PROMPT —
Return every line in the entries below where the word "Gate" shows up.

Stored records
= = = = = = =

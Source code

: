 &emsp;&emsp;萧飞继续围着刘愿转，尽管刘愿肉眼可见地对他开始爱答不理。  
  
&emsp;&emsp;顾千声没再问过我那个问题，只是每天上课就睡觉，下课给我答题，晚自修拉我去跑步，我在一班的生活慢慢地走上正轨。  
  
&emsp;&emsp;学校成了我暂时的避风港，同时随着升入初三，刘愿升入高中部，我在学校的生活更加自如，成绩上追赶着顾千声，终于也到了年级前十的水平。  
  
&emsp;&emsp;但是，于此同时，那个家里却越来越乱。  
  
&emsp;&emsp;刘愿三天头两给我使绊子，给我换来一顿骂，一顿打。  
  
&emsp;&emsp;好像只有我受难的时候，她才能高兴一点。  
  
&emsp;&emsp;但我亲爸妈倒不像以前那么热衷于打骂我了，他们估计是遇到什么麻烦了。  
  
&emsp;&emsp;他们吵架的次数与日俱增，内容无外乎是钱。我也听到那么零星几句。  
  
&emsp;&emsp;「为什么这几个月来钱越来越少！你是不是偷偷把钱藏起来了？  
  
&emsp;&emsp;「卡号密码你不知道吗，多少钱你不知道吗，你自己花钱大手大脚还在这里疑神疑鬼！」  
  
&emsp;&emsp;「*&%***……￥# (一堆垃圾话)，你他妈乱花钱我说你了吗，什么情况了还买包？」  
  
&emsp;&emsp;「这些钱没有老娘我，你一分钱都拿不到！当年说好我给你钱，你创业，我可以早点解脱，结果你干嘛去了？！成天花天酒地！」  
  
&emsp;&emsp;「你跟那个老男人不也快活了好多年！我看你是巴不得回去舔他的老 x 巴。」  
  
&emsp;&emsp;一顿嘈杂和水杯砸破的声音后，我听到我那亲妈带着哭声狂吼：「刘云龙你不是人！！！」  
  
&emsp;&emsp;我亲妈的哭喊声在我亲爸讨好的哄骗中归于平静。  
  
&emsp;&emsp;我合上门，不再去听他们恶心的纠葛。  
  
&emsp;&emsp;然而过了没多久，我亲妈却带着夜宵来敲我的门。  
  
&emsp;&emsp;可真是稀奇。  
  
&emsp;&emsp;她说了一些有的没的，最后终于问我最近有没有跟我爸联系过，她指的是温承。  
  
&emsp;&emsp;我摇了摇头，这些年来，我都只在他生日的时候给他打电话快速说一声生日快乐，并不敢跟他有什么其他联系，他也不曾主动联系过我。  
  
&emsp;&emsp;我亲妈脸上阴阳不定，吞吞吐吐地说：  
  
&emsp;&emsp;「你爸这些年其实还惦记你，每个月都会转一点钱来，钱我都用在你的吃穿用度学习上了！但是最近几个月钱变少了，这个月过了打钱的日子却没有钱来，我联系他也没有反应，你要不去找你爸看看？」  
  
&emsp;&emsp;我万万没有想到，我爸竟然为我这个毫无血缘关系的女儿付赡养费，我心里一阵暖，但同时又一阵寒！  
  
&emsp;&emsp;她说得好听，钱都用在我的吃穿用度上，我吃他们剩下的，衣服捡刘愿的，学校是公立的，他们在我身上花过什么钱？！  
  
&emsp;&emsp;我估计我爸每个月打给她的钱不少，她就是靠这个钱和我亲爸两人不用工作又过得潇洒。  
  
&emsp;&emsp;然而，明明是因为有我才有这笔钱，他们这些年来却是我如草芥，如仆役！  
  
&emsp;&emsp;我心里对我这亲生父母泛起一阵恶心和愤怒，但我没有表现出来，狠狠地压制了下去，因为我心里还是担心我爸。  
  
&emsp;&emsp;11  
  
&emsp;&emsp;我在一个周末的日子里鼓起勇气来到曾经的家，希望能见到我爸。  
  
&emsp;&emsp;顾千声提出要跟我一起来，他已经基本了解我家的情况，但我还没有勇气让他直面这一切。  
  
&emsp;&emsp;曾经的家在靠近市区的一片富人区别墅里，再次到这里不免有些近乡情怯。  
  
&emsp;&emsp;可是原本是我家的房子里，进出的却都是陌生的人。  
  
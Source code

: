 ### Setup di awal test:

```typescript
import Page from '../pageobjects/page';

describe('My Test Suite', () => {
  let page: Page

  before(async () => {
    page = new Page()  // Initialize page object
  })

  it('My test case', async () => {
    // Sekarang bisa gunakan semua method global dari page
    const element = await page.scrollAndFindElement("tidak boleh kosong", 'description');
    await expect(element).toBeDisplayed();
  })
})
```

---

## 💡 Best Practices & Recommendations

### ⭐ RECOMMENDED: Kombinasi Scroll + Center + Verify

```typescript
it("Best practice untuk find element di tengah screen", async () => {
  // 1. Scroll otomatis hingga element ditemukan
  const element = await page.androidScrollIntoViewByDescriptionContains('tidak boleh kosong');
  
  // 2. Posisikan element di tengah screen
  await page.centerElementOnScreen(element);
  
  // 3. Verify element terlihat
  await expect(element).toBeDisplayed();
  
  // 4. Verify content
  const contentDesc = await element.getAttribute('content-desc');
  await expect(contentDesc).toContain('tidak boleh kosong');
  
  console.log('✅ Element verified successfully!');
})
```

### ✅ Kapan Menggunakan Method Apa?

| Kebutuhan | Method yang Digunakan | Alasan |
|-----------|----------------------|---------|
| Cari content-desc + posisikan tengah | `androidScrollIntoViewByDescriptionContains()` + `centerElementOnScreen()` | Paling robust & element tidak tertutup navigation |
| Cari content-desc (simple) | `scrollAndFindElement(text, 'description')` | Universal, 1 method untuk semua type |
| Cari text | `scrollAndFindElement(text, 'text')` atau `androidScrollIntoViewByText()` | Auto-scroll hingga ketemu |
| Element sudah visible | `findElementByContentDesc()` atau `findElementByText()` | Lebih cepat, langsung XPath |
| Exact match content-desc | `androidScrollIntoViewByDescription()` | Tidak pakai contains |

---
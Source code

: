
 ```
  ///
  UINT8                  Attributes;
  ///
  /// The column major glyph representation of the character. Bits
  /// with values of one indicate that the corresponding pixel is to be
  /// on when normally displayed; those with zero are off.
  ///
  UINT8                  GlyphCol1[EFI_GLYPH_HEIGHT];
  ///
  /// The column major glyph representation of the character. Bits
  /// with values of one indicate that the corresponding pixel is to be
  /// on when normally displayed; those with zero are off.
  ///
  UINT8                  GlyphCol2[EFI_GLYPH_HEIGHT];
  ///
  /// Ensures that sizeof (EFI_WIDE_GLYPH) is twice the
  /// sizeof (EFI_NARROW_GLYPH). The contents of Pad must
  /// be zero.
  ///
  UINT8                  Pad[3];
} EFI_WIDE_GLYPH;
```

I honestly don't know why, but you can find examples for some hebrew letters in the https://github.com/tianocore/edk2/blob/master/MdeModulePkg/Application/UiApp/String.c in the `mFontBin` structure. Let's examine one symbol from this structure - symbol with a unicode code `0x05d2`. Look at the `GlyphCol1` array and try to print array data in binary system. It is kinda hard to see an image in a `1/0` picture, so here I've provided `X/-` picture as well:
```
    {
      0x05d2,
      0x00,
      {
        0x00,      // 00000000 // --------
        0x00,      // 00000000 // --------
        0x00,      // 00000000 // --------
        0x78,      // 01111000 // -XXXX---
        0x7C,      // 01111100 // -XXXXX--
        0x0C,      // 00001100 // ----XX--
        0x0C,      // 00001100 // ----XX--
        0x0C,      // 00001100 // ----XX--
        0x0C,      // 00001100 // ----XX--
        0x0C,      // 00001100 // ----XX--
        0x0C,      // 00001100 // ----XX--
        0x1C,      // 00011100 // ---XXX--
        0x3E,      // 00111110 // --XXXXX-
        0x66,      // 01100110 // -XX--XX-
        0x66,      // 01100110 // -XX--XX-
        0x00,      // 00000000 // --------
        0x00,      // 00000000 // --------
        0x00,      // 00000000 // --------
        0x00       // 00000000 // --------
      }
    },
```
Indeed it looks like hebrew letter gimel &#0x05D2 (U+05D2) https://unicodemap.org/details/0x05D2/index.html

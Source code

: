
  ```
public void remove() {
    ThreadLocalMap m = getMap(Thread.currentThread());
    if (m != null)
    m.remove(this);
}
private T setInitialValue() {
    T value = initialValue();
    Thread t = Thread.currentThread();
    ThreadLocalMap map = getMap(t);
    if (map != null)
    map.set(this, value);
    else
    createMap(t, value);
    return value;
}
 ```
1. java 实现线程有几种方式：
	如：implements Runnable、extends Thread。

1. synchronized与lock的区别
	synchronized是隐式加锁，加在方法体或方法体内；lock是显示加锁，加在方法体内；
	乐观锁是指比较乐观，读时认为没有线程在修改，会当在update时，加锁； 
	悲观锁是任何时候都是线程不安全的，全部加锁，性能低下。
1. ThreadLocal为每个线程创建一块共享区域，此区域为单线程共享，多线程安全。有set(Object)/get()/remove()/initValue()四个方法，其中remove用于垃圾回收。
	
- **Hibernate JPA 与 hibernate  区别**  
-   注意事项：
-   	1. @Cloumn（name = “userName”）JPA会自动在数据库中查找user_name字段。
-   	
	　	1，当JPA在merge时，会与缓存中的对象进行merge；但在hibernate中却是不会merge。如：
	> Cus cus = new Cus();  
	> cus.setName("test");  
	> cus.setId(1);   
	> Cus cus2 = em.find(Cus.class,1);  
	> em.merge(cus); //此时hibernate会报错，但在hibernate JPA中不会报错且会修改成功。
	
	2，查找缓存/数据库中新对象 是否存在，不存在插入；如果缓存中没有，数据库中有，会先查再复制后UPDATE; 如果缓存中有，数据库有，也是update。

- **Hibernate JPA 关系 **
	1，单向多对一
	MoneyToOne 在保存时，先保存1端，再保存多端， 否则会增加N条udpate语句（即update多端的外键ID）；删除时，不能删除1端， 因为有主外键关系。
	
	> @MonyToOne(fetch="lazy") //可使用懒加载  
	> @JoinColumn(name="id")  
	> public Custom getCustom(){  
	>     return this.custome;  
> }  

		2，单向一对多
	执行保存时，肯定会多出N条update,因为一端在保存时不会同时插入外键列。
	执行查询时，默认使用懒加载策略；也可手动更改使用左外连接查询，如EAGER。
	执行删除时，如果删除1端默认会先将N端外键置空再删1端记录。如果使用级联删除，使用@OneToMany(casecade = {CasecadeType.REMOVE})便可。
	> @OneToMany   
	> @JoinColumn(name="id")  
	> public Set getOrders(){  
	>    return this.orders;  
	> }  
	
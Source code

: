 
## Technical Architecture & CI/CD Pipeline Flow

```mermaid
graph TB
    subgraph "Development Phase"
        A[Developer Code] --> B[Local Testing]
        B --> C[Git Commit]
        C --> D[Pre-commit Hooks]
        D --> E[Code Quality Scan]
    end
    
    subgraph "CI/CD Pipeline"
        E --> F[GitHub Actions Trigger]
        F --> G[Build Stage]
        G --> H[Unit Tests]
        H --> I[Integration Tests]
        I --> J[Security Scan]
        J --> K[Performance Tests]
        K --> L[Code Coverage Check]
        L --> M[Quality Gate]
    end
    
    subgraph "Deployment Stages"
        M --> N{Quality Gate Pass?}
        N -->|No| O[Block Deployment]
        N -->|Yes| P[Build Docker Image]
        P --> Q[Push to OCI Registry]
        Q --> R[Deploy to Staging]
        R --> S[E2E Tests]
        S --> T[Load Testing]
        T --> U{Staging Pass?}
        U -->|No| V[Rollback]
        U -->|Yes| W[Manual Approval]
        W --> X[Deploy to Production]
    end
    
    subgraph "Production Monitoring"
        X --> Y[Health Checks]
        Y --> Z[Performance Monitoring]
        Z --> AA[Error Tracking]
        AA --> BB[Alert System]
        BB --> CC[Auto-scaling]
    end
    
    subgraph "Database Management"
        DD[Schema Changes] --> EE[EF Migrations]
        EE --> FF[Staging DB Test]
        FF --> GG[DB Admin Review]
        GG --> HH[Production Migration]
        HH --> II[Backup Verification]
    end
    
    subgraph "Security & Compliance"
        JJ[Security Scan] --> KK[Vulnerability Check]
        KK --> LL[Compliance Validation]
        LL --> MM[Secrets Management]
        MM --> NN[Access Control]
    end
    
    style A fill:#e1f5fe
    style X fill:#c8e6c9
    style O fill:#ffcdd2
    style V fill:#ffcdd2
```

= = = = = = =

ANSWER TO THE PROBLEM —
        L --> M[Quality Gate]
        M --> N{Quality Gate Pass?}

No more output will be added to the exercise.